All P0 patent claims (address-bound vault, encrypted delivery, glance-only UI, retrieve protocol, sender trust) are implementable with known software patterns and existing hardware components. Nothing requires breakthrough science.
- Legal delivery equivalence is a legal outcome supported by technology — get legal review before production marketing claims.
- Hardware adds 6–12 months after a software MVP proves the protocol.
- Sender adoption (banks, IRS) is primarily a partnership challenge, not an engineering blocker.
- External security audit required before production — architecture is sound; implementation must be verified.
We can demo the full delivery flow in software within 8–10 weeks. Hardware prototype follows. Legal and sender partnerships run in parallel.

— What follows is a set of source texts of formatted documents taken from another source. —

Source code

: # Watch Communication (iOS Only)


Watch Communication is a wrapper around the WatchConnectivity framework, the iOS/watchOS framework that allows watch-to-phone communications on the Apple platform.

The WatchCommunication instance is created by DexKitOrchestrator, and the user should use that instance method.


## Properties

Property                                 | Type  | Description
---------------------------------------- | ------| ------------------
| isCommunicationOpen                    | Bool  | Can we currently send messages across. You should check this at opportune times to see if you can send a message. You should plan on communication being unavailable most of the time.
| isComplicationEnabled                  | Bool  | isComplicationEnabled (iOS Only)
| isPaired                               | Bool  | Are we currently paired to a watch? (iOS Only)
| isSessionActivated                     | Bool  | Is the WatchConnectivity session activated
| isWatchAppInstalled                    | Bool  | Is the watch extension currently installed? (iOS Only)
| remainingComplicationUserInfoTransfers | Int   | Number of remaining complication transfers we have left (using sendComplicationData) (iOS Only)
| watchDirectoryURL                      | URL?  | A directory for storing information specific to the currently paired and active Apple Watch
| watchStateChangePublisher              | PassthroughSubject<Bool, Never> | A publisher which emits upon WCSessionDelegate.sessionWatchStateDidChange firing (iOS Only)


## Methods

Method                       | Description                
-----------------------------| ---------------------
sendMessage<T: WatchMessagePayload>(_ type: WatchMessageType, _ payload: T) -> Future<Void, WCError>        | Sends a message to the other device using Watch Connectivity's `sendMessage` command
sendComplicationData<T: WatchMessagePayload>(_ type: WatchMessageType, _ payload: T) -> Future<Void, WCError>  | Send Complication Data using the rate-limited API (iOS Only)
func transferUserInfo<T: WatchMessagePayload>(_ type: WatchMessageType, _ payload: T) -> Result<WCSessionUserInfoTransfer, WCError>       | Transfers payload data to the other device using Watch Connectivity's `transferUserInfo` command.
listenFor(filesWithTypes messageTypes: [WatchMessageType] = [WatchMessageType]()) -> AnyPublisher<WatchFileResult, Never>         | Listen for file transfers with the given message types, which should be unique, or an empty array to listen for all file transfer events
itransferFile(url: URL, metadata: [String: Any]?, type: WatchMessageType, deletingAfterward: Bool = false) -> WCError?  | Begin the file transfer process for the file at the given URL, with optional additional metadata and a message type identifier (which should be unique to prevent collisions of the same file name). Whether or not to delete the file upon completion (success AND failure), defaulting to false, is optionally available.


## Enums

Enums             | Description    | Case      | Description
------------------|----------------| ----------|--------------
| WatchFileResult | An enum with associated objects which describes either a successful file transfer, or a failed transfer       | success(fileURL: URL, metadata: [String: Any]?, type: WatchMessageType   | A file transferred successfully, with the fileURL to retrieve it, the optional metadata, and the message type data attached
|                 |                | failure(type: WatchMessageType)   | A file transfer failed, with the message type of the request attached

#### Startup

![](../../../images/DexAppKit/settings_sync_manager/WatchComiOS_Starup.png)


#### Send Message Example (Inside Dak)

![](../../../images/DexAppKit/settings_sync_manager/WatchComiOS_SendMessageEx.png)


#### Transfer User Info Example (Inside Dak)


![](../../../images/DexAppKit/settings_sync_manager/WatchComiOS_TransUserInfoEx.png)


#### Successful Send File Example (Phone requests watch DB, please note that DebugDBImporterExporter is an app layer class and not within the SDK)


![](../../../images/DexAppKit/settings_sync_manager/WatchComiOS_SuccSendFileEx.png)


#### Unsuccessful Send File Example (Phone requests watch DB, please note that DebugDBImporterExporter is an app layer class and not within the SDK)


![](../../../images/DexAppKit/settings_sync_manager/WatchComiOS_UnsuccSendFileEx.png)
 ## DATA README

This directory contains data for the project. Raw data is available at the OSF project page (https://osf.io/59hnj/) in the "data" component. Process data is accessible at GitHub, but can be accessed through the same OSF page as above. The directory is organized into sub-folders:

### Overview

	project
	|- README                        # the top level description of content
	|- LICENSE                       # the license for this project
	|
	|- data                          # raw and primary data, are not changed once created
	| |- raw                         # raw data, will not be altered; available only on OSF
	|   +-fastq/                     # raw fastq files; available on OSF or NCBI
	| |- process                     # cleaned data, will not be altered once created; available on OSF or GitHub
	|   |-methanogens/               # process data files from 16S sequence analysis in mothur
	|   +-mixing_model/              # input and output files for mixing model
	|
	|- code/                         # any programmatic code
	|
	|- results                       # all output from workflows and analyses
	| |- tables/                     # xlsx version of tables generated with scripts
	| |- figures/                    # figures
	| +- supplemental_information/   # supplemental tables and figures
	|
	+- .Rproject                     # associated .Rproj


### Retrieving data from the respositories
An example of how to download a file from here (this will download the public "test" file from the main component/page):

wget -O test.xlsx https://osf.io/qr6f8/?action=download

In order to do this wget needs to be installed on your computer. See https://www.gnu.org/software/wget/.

Cloud delivery API & routing
Standard REST/Workers patterns — same family as DocuSign webhooks or package tracking APIs
End-to-end encryption
AES-GCM + X25519 with mature audited libraries
Address-bound tokens & chain-of-custody
Signed structs + append-only event log — well-understood patterns
Glance-only outdoor UI logic
Enforceable rule: outdoor layer gets metadata only, never decryptable body
Phone retrieve app
Standard mobile development with Expo/React Native
Device simulator (pre-hardware)
Node.js vault + web dashboard proves full protocol before custom hardware
Sender SDK & webhooks
Standard B2B API design
Secure element integration
ATECC608 / TPM chips available; needs embedded firmware expertise
NFC / BLE retrieve at door
Phone hardware is standard; custom pairing/proximity protocol is the work
E-ink outdoor display
Off-the-shelf modules exist; driver + glance UI integration required
Custom IP65 enclosure
Mechanical and electrical engineering — not pure software
Statutory notice classifier
Rules engine is software; jurisdiction rules need legal input
ESIGN / UETA legal equivalence
Technical receipts are buildable; legal acceptance requires counsel per jurisdiction
USPS / carrier integration
Requires partnership — not buildable unilaterally
How to present eMbox
Tips for investor meetings, partner conversations, and demos.
Lead with the problem
Do: Start with mail theft, porch piracy, and sensitive documents visible on doors.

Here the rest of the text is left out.